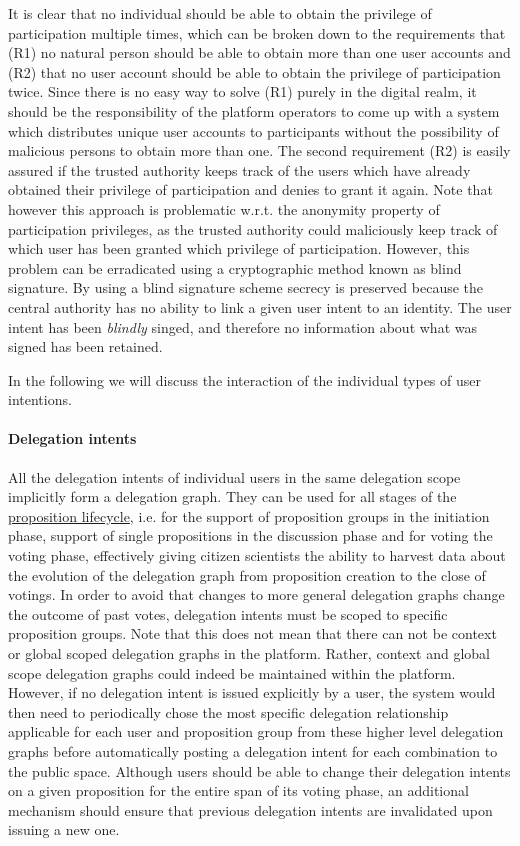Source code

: It is clear that no individual should be able to obtain the privilege of participation multiple times, which can be broken down to the requirements that (R1) no natural person should be able to obtain more than one user accounts and (R2) that no user account should be able to obtain the privilege of participation twice.
Since there is no easy way to solve (R1) purely in the digital realm, it should be the responsibility of the platform operators to come up with a system which distributes unique user accounts to participants without the possibility of malicious persons to obtain more than one.
The second requirement (R2) is easily assured if the trusted authority keeps track of the users which have already obtained their privilege of participation and denies to grant it again.
Note that however this approach is problematic w.r.t. the anonymity property of participation privileges, as the trusted authority could maliciously keep track of which user has been granted which privilege of participation.
However, this problem can be erradicated using a cryptographic method known as blind signature.
By using a blind signature scheme secrecy is preserved because the central authority has no ability to link a given user intent to an identity.
The user intent has been \emph{blindly} singed, and therefore no information about what was signed has been retained. 

In the following we will discuss the interaction of the individual types of user intentions.

\paragraph{Delegation intents}
All the delegation intents of individual users in the same delegation scope implicitly form a delegation graph.
They can be used for all stages of the \hyperref[sec:Model_Propositions]{proposition lifecycle}, i.e. for the support of proposition groups in the initiation phase, support of single propositions in the discussion phase and for voting the voting phase, effectively giving citizen scientists the ability to harvest data about the evolution of the delegation graph from proposition creation to the close of votings.
In order to avoid that changes to more general delegation graphs change the outcome of past votes, delegation intents must be scoped to specific proposition groups.
Note that this does not mean that there can not be context or global scoped delegation graphs in the platform.
Rather, context and global scope delegation graphs could indeed be maintained within the platform.
However, if no delegation intent is issued explicitly by a user, the system would then need to periodically chose the most specific delegation relationship applicable for each user and proposition group from these higher level delegation graphs before automatically posting a delegation intent for each combination to the public space.
Although users should be able to change their delegation intents on a given proposition for the entire span of its voting phase, an additional mechanism should ensure that previous delegation intents are invalidated upon issuing a new one.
- - - - -
#### [TASK]
Whenever a line in the records above contains the string "about", copy that line.

#### [ANSWER SPACE]
The user intent has been \emph{blindly} singed, and therefore no information about what was signed has been retained. 
They can be used for all stages of the \hyperref[sec:Model_Propositions]{proposition lifecycle}, i.e. for the support of proposition groups in the initiation phase, support of single propositions in the discussion phase and for voting the voting phase, effectively giving citizen scientists the ability to harvest data about the evolution of the delegation graph from proposition creation to the close of votings.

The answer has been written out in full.